Records from a data source
┏━━

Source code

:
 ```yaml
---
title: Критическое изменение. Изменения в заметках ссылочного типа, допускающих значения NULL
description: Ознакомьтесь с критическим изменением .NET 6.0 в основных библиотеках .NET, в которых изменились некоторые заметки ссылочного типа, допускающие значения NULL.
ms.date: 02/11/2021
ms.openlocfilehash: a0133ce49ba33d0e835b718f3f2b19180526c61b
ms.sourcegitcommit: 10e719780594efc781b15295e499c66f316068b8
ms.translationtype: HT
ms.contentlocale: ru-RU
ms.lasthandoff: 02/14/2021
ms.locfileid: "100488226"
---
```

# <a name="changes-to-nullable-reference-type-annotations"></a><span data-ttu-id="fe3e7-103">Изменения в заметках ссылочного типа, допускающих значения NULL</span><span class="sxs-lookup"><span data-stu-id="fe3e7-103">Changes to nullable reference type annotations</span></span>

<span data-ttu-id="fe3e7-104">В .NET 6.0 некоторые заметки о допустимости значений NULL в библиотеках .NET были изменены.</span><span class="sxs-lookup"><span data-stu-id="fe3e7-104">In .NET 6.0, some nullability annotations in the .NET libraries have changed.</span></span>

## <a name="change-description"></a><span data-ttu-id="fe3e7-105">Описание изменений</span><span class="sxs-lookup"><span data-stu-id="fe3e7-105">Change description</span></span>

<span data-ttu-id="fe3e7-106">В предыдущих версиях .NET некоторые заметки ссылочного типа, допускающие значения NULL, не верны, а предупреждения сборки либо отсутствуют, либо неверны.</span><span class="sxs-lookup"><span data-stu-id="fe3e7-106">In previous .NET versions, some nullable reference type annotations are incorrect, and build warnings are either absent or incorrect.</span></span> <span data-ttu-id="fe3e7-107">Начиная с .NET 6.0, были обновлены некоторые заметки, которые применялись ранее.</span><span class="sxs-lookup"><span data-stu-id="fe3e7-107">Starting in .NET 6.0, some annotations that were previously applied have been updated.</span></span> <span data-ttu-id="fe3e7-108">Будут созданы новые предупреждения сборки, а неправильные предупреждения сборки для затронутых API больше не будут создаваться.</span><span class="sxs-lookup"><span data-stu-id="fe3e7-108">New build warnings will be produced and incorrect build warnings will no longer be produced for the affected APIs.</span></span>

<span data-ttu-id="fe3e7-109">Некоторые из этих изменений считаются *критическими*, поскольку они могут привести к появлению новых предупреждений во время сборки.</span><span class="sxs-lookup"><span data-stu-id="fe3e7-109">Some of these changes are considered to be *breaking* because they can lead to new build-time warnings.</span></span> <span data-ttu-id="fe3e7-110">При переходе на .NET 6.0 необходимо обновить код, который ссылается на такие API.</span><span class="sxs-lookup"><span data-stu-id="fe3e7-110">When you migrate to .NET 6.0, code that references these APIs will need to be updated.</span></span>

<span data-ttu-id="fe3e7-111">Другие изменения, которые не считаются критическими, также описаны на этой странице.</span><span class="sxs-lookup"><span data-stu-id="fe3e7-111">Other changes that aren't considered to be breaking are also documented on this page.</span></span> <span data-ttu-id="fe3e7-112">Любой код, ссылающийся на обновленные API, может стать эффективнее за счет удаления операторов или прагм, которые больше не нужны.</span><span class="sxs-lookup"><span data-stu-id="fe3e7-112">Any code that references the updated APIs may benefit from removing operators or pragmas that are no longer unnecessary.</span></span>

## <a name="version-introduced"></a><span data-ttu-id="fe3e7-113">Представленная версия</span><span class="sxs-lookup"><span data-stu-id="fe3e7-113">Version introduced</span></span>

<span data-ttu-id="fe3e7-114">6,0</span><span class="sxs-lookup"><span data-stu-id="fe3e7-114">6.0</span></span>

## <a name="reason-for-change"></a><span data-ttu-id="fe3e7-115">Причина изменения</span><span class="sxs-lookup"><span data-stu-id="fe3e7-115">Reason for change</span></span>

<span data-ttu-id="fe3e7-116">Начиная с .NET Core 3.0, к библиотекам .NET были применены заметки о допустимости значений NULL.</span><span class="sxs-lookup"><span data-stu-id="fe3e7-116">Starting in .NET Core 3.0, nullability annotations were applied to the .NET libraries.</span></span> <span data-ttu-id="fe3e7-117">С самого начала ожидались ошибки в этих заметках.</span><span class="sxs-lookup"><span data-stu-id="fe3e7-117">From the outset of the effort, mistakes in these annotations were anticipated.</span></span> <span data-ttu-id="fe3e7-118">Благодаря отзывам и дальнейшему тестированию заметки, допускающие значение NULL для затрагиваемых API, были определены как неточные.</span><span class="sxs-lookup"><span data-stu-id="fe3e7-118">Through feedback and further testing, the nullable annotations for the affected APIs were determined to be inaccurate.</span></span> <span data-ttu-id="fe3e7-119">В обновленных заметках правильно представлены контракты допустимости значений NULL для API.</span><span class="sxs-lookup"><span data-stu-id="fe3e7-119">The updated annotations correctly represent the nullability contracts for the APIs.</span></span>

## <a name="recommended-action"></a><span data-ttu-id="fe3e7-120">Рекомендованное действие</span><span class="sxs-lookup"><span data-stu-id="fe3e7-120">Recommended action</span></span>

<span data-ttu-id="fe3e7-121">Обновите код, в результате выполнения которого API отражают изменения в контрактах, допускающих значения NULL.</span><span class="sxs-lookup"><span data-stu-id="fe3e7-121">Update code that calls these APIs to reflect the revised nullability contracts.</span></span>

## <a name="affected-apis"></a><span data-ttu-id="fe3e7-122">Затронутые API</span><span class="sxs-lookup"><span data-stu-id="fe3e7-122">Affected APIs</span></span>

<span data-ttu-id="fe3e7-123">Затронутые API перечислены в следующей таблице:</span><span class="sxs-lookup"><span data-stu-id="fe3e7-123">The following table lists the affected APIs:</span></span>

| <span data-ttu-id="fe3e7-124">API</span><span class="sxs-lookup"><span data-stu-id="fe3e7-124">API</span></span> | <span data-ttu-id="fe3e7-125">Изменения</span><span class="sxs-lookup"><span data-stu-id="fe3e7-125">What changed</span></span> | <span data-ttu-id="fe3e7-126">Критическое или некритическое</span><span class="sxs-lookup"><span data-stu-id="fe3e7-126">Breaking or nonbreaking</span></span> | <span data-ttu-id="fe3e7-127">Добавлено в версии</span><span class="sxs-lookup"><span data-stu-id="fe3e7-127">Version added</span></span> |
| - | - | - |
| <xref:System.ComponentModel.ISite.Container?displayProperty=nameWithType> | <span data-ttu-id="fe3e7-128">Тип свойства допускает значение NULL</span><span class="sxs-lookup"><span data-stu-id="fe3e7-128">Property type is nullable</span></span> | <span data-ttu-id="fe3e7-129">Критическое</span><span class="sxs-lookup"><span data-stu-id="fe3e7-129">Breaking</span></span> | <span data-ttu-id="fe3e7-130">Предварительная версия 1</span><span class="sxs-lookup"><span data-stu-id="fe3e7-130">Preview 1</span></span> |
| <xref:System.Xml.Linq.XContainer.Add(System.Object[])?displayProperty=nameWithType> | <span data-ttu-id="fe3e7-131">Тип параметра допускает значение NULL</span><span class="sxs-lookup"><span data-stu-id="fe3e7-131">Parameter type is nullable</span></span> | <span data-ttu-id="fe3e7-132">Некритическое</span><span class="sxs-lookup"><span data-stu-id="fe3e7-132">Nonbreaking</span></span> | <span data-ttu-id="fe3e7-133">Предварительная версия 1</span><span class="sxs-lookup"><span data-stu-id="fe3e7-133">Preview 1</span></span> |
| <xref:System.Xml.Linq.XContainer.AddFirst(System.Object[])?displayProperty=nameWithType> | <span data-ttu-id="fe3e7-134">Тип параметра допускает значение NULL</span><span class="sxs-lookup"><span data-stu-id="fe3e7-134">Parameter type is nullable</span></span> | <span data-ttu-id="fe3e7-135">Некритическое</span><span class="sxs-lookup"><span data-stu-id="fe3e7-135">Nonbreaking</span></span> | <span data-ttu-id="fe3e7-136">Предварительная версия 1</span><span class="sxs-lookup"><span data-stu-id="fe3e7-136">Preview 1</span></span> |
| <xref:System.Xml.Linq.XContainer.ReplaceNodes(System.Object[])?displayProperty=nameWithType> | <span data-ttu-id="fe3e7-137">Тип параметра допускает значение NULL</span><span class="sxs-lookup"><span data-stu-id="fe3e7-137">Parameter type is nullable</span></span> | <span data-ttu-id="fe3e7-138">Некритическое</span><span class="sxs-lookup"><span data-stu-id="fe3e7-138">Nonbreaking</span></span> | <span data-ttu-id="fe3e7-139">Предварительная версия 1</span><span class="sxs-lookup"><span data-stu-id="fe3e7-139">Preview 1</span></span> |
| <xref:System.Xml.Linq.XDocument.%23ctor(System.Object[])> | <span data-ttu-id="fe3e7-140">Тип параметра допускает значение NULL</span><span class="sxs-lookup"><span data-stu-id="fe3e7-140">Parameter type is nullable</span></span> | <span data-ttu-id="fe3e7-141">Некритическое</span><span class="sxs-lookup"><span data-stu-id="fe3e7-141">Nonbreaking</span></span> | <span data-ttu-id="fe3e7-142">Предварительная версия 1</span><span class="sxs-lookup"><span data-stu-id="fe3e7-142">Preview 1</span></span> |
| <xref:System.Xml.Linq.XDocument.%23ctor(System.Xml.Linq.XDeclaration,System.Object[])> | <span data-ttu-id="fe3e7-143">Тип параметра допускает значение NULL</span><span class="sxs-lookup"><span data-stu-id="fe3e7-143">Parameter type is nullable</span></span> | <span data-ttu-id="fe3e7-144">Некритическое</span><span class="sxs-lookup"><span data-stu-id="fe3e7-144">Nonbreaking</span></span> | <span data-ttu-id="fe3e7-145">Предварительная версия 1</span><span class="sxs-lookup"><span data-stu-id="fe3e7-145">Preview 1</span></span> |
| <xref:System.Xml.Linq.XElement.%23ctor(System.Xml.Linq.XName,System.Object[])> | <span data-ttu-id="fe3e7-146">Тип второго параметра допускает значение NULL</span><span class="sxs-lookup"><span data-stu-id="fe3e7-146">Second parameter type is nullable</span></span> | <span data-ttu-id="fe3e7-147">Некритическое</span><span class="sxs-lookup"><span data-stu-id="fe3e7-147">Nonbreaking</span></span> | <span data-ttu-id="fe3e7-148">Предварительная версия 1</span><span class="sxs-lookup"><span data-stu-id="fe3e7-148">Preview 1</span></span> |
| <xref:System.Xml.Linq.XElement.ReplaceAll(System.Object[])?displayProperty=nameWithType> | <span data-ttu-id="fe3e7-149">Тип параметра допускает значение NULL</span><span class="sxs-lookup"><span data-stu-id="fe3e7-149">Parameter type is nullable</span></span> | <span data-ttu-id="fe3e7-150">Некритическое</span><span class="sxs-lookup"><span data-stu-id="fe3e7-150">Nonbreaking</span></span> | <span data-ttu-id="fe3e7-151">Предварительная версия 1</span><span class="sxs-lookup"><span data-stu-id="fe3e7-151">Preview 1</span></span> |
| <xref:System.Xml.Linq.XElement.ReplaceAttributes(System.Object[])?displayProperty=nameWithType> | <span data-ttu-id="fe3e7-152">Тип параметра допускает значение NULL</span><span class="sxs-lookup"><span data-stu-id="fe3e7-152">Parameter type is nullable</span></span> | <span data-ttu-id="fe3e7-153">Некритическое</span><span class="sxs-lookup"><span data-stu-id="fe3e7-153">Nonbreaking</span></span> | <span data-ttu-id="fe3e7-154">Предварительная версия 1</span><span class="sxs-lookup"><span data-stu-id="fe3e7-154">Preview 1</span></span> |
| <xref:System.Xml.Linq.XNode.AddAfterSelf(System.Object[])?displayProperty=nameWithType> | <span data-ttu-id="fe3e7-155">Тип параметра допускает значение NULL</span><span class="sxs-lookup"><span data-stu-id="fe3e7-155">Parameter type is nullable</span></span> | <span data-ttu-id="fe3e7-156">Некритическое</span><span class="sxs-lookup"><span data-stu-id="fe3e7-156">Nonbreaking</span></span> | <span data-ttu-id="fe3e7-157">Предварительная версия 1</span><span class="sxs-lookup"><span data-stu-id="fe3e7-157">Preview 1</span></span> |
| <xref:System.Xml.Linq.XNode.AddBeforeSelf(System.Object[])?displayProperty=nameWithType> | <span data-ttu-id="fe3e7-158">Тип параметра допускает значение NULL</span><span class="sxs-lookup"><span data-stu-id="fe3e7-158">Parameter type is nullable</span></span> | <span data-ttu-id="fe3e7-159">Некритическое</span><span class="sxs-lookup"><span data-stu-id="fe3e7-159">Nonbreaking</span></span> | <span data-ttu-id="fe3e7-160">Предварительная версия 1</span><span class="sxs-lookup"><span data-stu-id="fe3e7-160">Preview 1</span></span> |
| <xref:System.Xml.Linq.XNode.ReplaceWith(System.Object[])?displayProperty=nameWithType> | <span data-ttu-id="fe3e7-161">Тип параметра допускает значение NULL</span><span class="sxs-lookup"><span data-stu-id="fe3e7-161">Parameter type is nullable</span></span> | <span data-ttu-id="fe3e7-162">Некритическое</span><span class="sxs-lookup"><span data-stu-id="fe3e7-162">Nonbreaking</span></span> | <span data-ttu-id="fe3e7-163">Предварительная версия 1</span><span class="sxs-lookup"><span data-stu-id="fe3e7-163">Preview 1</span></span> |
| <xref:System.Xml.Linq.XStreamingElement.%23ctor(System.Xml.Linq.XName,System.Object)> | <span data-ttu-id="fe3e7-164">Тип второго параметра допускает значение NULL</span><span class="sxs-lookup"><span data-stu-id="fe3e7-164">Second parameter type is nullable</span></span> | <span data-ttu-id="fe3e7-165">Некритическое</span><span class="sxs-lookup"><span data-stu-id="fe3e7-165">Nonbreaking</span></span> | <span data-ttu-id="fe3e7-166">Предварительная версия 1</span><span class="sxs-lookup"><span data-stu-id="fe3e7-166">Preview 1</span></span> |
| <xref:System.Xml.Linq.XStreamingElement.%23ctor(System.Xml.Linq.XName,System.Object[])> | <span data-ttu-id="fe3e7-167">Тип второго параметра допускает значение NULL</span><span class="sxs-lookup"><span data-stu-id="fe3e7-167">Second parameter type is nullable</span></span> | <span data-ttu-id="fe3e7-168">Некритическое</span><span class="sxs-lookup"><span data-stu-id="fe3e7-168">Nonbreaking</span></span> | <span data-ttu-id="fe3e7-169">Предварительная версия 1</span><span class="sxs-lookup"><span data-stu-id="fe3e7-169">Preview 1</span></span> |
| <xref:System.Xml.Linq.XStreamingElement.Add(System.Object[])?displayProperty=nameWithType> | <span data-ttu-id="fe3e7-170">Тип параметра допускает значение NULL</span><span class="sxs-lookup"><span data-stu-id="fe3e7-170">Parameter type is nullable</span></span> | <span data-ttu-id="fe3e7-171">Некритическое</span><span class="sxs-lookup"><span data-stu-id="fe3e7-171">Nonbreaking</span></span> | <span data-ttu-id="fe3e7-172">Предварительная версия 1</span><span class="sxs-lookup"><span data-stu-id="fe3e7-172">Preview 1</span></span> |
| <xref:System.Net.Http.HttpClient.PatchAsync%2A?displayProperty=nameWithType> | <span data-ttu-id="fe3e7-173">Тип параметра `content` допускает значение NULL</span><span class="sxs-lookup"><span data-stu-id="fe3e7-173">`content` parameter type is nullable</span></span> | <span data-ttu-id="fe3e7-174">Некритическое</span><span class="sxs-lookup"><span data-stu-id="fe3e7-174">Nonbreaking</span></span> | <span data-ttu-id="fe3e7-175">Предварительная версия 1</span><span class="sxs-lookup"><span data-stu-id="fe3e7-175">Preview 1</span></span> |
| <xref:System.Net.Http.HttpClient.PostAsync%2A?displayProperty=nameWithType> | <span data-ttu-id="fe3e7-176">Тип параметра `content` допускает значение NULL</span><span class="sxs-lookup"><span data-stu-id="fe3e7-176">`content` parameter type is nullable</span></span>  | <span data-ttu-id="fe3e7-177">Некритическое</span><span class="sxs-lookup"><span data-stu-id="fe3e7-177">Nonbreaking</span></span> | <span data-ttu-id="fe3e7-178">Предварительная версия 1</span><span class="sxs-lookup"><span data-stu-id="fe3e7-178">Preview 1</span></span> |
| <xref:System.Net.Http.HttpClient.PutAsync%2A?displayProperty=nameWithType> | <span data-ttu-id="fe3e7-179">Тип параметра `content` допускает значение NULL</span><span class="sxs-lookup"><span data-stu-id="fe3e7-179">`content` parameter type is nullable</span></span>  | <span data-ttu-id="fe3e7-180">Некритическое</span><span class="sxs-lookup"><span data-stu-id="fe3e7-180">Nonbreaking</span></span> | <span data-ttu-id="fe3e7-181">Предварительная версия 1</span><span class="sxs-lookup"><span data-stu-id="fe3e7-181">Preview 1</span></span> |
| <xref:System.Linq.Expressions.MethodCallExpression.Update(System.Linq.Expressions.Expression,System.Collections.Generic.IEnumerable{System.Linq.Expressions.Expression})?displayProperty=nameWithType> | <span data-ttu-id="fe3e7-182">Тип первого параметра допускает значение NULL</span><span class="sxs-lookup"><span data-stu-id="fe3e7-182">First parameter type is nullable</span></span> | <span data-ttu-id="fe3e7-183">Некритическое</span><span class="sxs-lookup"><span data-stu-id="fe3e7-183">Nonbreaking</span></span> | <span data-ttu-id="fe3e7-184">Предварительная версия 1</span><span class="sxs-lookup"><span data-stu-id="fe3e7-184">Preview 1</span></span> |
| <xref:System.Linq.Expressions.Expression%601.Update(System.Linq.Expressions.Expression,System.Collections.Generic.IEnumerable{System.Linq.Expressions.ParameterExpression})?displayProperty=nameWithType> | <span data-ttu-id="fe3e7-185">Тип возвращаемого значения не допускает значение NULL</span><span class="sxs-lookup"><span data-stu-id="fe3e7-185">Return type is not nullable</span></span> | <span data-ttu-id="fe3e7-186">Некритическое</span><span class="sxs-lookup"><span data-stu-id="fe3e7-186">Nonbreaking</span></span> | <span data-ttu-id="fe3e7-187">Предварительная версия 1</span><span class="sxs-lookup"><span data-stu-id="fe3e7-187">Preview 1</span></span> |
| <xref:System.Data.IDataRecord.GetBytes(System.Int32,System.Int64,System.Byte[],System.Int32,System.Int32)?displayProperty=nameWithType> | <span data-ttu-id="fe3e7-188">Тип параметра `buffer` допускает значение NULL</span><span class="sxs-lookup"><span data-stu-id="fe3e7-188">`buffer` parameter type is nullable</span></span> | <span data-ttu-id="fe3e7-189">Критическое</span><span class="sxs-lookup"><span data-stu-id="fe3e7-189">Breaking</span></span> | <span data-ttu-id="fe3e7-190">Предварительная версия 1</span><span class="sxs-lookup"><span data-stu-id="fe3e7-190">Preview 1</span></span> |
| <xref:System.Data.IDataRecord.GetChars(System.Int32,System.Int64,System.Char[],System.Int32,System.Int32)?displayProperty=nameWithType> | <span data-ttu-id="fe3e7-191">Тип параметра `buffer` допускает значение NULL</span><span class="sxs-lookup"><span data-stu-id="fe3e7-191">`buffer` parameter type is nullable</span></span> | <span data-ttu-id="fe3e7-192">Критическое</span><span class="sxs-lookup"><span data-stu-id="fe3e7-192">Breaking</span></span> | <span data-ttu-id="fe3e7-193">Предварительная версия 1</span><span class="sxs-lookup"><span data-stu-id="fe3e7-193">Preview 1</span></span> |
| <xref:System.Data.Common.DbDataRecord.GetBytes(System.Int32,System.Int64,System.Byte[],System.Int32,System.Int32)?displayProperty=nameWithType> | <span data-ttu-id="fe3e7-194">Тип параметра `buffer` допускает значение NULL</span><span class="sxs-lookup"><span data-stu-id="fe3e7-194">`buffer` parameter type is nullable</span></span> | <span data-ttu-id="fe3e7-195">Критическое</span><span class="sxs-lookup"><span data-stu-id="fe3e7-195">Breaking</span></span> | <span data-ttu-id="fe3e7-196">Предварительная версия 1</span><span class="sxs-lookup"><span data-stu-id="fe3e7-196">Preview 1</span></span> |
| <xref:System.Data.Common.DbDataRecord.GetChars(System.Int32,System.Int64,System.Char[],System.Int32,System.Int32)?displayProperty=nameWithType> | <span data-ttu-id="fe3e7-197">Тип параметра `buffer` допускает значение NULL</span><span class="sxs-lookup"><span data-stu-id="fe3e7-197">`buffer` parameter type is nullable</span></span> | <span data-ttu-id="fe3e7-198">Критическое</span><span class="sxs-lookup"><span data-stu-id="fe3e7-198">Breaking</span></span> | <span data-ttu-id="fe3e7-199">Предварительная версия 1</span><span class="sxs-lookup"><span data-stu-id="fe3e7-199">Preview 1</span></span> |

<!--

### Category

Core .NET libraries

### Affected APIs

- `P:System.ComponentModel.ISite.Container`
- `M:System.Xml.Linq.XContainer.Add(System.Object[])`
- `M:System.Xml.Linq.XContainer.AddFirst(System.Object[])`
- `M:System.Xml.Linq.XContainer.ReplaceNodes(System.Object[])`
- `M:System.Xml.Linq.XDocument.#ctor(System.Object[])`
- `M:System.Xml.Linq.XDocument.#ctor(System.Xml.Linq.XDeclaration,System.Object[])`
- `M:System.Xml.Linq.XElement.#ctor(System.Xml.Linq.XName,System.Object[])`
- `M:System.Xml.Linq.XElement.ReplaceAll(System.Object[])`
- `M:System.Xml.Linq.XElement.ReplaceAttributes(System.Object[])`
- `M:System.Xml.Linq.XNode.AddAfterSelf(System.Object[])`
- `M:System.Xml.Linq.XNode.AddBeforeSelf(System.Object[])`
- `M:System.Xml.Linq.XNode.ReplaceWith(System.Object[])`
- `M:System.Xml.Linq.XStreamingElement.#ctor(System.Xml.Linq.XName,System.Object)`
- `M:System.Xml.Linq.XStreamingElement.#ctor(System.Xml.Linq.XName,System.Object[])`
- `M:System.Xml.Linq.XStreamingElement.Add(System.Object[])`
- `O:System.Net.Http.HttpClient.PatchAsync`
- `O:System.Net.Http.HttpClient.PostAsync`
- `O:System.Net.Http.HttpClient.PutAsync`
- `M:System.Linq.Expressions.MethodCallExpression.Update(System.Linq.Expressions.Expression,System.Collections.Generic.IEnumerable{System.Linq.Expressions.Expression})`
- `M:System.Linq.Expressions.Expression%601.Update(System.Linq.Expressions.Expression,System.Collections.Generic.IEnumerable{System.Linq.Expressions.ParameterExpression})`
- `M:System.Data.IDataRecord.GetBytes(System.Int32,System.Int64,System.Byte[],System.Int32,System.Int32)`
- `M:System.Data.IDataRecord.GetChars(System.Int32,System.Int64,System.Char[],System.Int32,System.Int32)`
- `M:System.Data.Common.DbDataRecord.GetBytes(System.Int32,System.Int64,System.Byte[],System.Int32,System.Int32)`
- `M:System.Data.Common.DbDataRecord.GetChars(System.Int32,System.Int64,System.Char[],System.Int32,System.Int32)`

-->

┗━━

Work instruction: Wherever a line contains the string "ReplaceAttributes", copy that line from the data.

Answer for the task:
| <xref:System.Xml.Linq.XElement.ReplaceAttributes(System.Object[])?displayProperty=nameWithType> | <span data-ttu-id="fe3e7-152">Тип параметра допускает значение NULL</span><span class="sxs-lookup"><span data-stu-id="fe3e7-152">Parameter type is nullable</span></span> | <span data-ttu-id="fe3e7-153">Некритическое</span><span class="sxs-lookup"><span data-stu-id="fe3e7-153">Nonbreaking</span></span> | <span data-ttu-id="fe3e7-154">Предварительная версия 1</span><span class="sxs-lookup"><span data-stu-id="fe3e7-154">Preview 1</span></span> |
- `M:System.Xml.Linq.XElement.ReplaceAttributes(System.Object[])`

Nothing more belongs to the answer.